Dataset entries:
******************************
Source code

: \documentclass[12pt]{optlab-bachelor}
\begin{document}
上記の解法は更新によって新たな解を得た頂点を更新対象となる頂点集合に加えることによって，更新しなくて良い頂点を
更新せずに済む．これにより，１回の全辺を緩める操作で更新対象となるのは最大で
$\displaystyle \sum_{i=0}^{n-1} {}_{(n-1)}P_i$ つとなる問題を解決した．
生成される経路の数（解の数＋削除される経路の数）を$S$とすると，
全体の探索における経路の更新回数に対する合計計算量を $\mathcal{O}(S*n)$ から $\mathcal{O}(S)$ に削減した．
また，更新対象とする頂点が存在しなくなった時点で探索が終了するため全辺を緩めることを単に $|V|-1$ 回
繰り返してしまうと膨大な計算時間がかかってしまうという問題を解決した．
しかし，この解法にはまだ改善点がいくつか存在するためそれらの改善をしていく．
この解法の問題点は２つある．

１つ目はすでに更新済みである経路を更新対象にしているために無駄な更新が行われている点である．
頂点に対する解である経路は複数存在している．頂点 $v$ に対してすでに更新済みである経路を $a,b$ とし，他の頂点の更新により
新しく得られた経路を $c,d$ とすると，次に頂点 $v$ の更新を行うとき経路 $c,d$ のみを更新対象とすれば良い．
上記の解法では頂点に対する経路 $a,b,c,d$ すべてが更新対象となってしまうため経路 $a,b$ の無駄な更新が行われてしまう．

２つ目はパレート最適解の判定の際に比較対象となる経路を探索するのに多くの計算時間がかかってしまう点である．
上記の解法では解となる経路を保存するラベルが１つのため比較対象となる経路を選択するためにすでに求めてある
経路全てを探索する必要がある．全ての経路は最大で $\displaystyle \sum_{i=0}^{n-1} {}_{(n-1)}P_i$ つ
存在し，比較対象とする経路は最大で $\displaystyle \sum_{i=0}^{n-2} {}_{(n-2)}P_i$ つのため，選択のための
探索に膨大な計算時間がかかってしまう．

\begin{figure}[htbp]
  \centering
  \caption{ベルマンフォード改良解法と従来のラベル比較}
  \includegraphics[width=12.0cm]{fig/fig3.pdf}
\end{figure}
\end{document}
******************************
## What is needed
State only the number of lines in these entries that contain "とすると".

## Response below
2